Your instructions -> Please copy each line of the records below that holds the word "alpha".

__________________________________________________

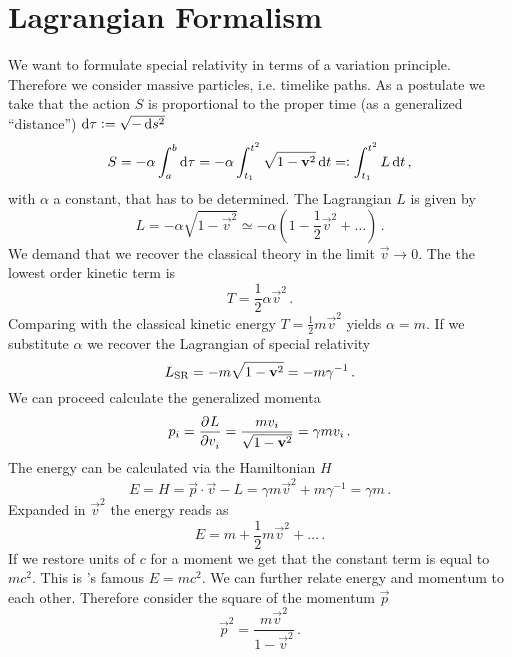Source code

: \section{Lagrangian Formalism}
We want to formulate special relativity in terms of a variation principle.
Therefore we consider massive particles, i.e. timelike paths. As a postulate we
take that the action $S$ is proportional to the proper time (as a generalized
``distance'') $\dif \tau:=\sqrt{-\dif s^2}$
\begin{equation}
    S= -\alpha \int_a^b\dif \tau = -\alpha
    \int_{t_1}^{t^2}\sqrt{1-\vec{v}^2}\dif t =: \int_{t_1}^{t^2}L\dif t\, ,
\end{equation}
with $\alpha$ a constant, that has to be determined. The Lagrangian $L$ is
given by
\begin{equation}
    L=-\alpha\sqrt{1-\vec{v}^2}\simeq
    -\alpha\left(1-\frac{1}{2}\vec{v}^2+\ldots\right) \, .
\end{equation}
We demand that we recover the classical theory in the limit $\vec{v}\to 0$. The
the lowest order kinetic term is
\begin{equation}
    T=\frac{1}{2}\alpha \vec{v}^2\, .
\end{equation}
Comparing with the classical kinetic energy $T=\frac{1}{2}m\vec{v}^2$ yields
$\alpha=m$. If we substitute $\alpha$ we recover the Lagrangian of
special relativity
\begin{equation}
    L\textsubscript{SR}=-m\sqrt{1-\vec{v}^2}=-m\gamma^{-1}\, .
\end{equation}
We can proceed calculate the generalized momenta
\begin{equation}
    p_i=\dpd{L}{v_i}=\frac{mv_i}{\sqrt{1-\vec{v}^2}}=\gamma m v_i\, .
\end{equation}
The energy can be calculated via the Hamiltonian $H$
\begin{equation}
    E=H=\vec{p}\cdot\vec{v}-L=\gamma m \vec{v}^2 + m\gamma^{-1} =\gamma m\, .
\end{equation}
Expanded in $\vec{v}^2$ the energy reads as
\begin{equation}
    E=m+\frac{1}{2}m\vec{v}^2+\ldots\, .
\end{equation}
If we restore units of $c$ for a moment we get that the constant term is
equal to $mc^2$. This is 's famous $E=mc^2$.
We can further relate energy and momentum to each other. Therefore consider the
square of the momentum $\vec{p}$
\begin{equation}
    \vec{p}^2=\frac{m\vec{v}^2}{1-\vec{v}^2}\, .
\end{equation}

__________________________________________________

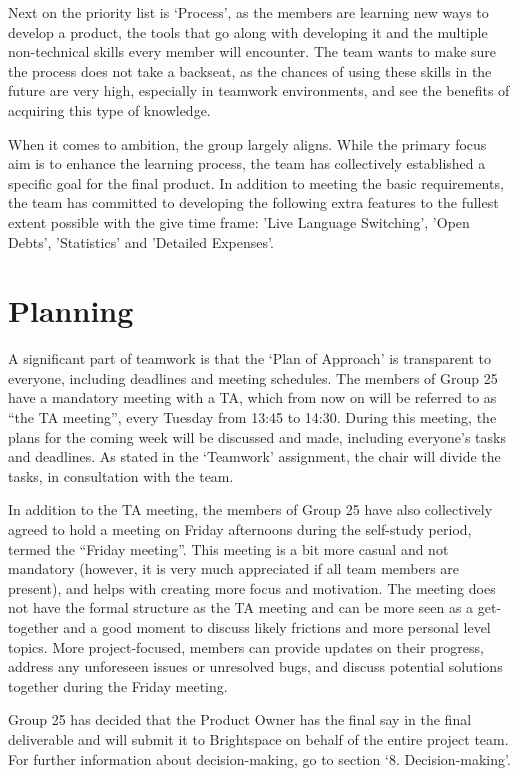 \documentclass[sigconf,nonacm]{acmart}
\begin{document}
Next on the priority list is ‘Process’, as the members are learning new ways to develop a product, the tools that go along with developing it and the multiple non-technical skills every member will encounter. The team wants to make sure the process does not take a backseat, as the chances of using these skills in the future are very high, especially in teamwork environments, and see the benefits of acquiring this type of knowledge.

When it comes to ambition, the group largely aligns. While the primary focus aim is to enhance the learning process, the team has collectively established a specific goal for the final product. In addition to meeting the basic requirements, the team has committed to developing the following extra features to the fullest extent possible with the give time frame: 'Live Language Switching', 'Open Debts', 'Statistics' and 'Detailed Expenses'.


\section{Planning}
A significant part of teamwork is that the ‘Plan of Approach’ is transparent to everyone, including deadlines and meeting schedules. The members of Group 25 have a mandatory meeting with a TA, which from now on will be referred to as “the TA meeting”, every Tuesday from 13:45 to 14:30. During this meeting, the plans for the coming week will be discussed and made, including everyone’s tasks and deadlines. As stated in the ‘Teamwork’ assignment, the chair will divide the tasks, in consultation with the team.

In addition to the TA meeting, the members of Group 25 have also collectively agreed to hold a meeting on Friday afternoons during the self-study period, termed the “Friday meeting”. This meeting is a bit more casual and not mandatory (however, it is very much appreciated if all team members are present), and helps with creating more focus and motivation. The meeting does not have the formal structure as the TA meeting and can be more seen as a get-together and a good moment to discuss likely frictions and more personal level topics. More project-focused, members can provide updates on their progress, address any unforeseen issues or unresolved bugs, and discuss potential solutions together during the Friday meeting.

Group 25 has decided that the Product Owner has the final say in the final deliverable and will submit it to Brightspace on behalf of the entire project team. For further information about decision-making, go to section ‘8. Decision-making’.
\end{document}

__________________________________________________

Answer to this exercise ->
    S= -\alpha \int_a^b\dif \tau = -\alpha
with $\alpha$ a constant, that has to be determined. The Lagrangian $L$ is
    L=-\alpha\sqrt{1-\vec{v}^2}\simeq
    -\alpha\left(1-\frac{1}{2}\vec{v}^2+\ldots\right) \, .
    T=\frac{1}{2}\alpha \vec{v}^2\, .
$\alpha=m$. If we substitute $\alpha$ we recover the Lagrangian of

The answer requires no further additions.